Stream of Consciousness Sunday: A Desk

I met Jana at the NonCon in Atlanta in October and am not sure how I'd never crossed paths with her before then. I'm glad that the blogging fates brought us together though because I need more people with whom I can discuss candy and the evil intentions of the Keebler elves. Jana does a thing called Stream of Consciousness Sunday which seems tailor made for my little gerbil brain. So, I decided to give it a go today. The basic idea is that you write for 5 minutes and do not proof or edit. Here is what came of my very first SOC Sunday.

I have a desk now, a writing place. I've never really had one. I usually write while lying on the couch which makes me feel kinda lazy if I'm honest. It makes me feel like I am just doing a little something instead of the big something that I really hope to do which is to put meaningful words down in print.  So, we finished moving Luisa's workspace down to the family room and cleared out her old, small desk and now it is mine. If you open the door that was originally supposed to hold a giant CPU, you will find paper and printed copies of a very old manuscript. My expandable file folder is in there now - it contains all the printed drafts of the essays that I hope will make up this book that I am writing. It makes me feel a little bit more like a writer, even thought it shouldn't matter at all. But I have a desk. And piles of my writing. And a new chair. And it makes me feel something...something that is just out of my reach to explain. This is the first thing I have written in this new space but I hope it won't be the last.

Twenty Two

Luisa and I were going through some pictures today and came across this one of me taken when I was 22 - half the age I am now. We age so slowly, in increments that we can't even see and then we find old pictures of ourselves.

I had forgotten about this picture until I saw it. It was taken at a concert on a beautiful summer evening.

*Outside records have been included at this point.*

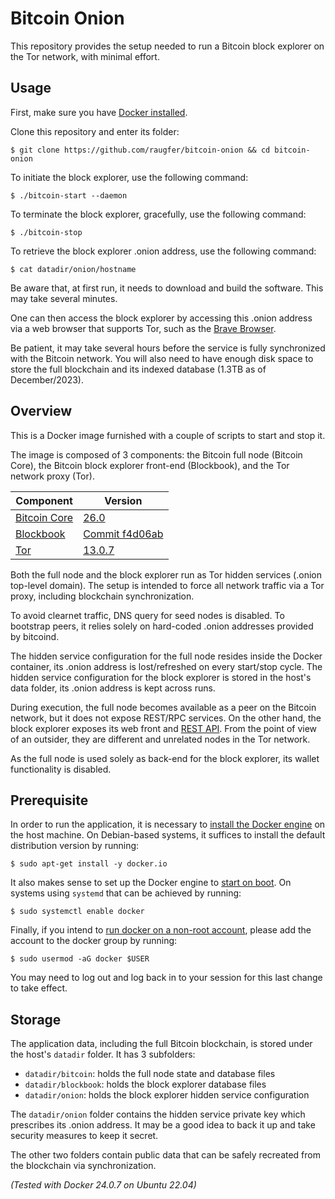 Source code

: # Bitcoin Onion

This repository provides the setup needed to run a Bitcoin block explorer on
the Tor network, with minimal effort.

## Usage

First, make sure you have [Docker installed](https://github.com/raugfer/bitcoin-onion#prerequisite).

Clone this repository and enter its folder:

    $ git clone https://github.com/raugfer/bitcoin-onion && cd bitcoin-onion

To initiate the block explorer, use the following command:

    $ ./bitcoin-start --daemon

To terminate the block explorer, gracefully, use the following command:

    $ ./bitcoin-stop

To retrieve the block explorer .onion address, use the following command:

    $ cat datadir/onion/hostname

Be aware that, at first run, it needs to download and build the software. This
may take several minutes.

One can then access the block explorer by accessing this .onion address via a
web browser that supports Tor, such as the [Brave Browser](https://brave.com).

Be patient, it may take several hours before the service is fully synchronized
with the Bitcoin network. You will also need to have enough disk space to store
the full blockchain and its indexed database (1.3TB as of December/2023).

## Overview

This is a Docker image furnished with a couple of scripts to start and stop it.

The image is composed of 3 components: the Bitcoin full node (Bitcoin Core),
the Bitcoin block explorer front-end (Blockbook), and the Tor network
proxy (Tor).

| Component                                                        | Version                                                                                                                     |
| ---------------------------------------------------------------- | --------------------------------------------------------------------------------------------------------------------------- |
| [Bitcoin Core](https://bitcoincore.org/)                         | [26.0](https://bitcoincore.org/bin/bitcoin-core-26.0/bitcoin-26.0-x86_64-linux-gnu.tar.gz)                                  |
| [Blockbook](https://trezor.io/learn/a/trezor-blockbook-explorer) | [Commit f4d06ab](https://github.com/trezor/blockbook/commit/f4d06ab)                                                        |
| [Tor](https://www.torproject.org/)                               | [13.0.7](https://archive.torproject.org/tor-package-archive/torbrowser/13.0.7/tor-expert-bundle-linux-x86_64-13.0.7.tar.gz) |

Both the full node and the block explorer run as Tor hidden services (.onion
top-level domain). The setup is intended to force all network traffic
via a Tor proxy, including blockchain synchronization.

To avoid clearnet traffic, DNS query for seed nodes is disabled. To bootstrap
peers, it relies solely on hard-coded .onion addresses provided by bitcoind.

The hidden service configuration for the full node resides inside the Docker
container, its .onion address is lost/refreshed on every start/stop cycle.
The hidden service configuration for the block explorer is stored in the
host's data folder, its .onion address is kept across runs.

During execution, the full node becomes available as a peer on the Bitcoin
network, but it does not expose REST/RPC services. On the other hand, the block
explorer exposes its web front and [REST API](https://github.com/trezor/blockbook/blob/master/docs/api.md).
From the point of view of an outsider, they are different and unrelated nodes
in the Tor network.

As the full node is used solely as back-end for the block explorer, its wallet
functionality is disabled.

## Prerequisite

In order to run the application, it is necessary to
[install the Docker engine](https://docs.docker.com/engine/install/)
on the host machine. On Debian-based systems, it suffices to install the
default distribution version by running:

    $ sudo apt-get install -y docker.io

It also makes sense to set up the Docker engine to
[start on boot](https://docker-docs.uclv.cu/engine/install/linux-postinstall/#configure-docker-to-start-on-boot).
On systems using `systemd` that can be achieved by running:

    $ sudo systemctl enable docker

Finally, if you intend to [run docker on a non-root account](https://docker-docs.uclv.cu/engine/install/linux-postinstall/#manage-docker-as-a-non-root-user),
please add the account to the docker group by running:

    $ sudo usermod -aG docker $USER

You may need to log out and log back in to your session for this last change
to take effect.

## Storage

The application data, including the full Bitcoin blockchain, is stored
under the host's `datadir` folder. It has 3 subfolders:

- `datadir/bitcoin`: holds the full node state and database files
- `datadir/blockbook`: holds the block explorer database files
- `datadir/onion`: holds the block explorer hidden service configuration

The `datadir/onion` folder contains the hidden service private key which
prescribes its .onion address. It may be a good idea to back it up and take
security measures to keep it secret.

The other two folders contain public data that can be safely recreated from the
blockchain via synchronization.

_(Tested with Docker 24.0.7 on Ubuntu 22.04)_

My first thought at seeing it after all this time was, "My god, I've gotten old."

And I have.

It's not just that my hair has gone from dark brown to silver. In the current version of myself, my jawline is sharper, the skin on my neck less firm.  I wear glasses now and they are a fixture in every picture taken of me. In some ways, I am barely recognizable and in others I am unmistakable.

Looking at my younger self so pensive, I can't help but wonder what I was thinking. Was I thinking of the music or the weather or my impending move to Minneapolis and what my life might be like there. If I thought about my future at all that day, I could never have imagined the life I am living today.

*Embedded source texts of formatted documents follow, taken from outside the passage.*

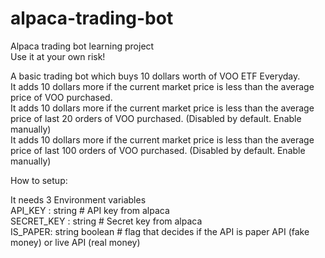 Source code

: # alpaca-trading-bot
Alpaca trading bot learning project <br />
Use it at your own risk!

A basic trading bot which buys 10 dollars worth of VOO ETF Everyday.<br />
It adds 10 dollars more if the current market price is less than the average price of VOO purchased.<br />
It adds 10 dollars more if the current market price is less than the average price of last 20 orders of VOO purchased. (Disabled by default. Enable manually)<br />
It adds 10 dollars more if the current market price is less than the average price of last 100 orders of VOO purchased. (Disabled by default. Enable manually)<br />


How to setup:<br />

It needs 3 Environment variables<br />
API_KEY : string # API key from alpaca<br />
SECRET_KEY : string # Secret key from alpaca<br />
IS_PAPER: string boolean # flag that decides if the API is paper API (fake money) or live API (real money)<br />



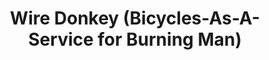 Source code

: ---
client: TMW
title: Wire Donkey (Bicycles-As-A-Service for Burning Man)
startdate: 2004-06-01
enddate: 2004-08-01
website: 
role: Service Coordinator
publish: 
  draft: true
tags:
- Non-Profit
- Bicycle Refurbish
- Fund Raiser
- Disabled Adults
- Burning Man
- Website
- Communication
- Team Building
thumbnail: 
assets: 
- filename:
  caption:
  type:
  width:
  height:
- filename:
  caption:
  type:
  width:
  height:
--- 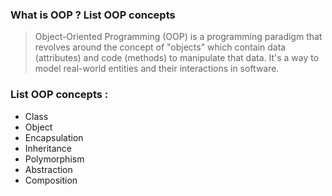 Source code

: ### What is OOP ? List OOP concepts

> Object-Oriented Programming (OOP) is a programming paradigm that revolves around the concept of "objects" which contain data (attributes) and code (methods) to manipulate that data. It's a way to model real-world entities and their interactions in software.

### List OOP concepts :

- Class
- Object
- Encapsulation
- Inheritance
- Polymorphism
- Abstraction
- Composition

I had not applied for graduate school. I had not yet met Luisa. I'd not given any serious thought to having children.

Twenty two years.

Twenty two years have passed and I have been with Luisa for almost 20 of them. We brought two children into this world. Our days are filled with a million details and responsibilities that I could not have foretold. I've lost friends and family - some to distance or misunderstandings, some to death. My life is full of love and laughter and a strong sense of community. Time has given me so much and continues to give me the strength to become ever more myself.

But seeing the concrete ways in which I have aged is not easy. I feel no different than I did at 22 except that I now have the wisdom that comes from life experience.

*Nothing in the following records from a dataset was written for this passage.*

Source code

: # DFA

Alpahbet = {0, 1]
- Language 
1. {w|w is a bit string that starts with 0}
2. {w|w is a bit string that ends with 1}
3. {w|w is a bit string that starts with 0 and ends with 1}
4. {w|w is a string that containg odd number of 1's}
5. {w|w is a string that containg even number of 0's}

So how is it that I look so different?

Twenty two years.

What will the next 22 hold?

 

 

 

Wishes

Last Thanksgiving, my friends' daughter, Luca, brought us special ribbons from Brazil and explained that we needed to tie the ribbons around our wrists with three knots and with each knot make a wish. She told us that our wishes would come true when the ribbons fell off. I chose an orange ribbon and, though I don't remember who tied it onto my wrist, I remember each of my wishes clearly. My ribbon has not yet fallen off but one of my wishes has already come true.

This time last year, I felt trapped in my job, desperate and hopeless. Leaving my job seemed impossible, as likely as waking up to find a unicorn eating corn flakes at my dining room table.

But I closed my eyes and as the ribbon was tied tightly around my wrist, I wished.

So much can happen in a year.

I sit here in wonder as I reflect on the fact that I did, in fact, do the impossible - I walked away from my career and into the arms of the unknown.

For that reason, I am filled with gratitude today. I am thankful for my loving and supportive partner who pushed me along, for all of my friends who listened and patiently urged me to leave, for the privilege that has allowed me to do this.

I don't know what the next year will hold but I still have two more wishes.

The ribbon is fraying and I am ready to make those last two wishes come true.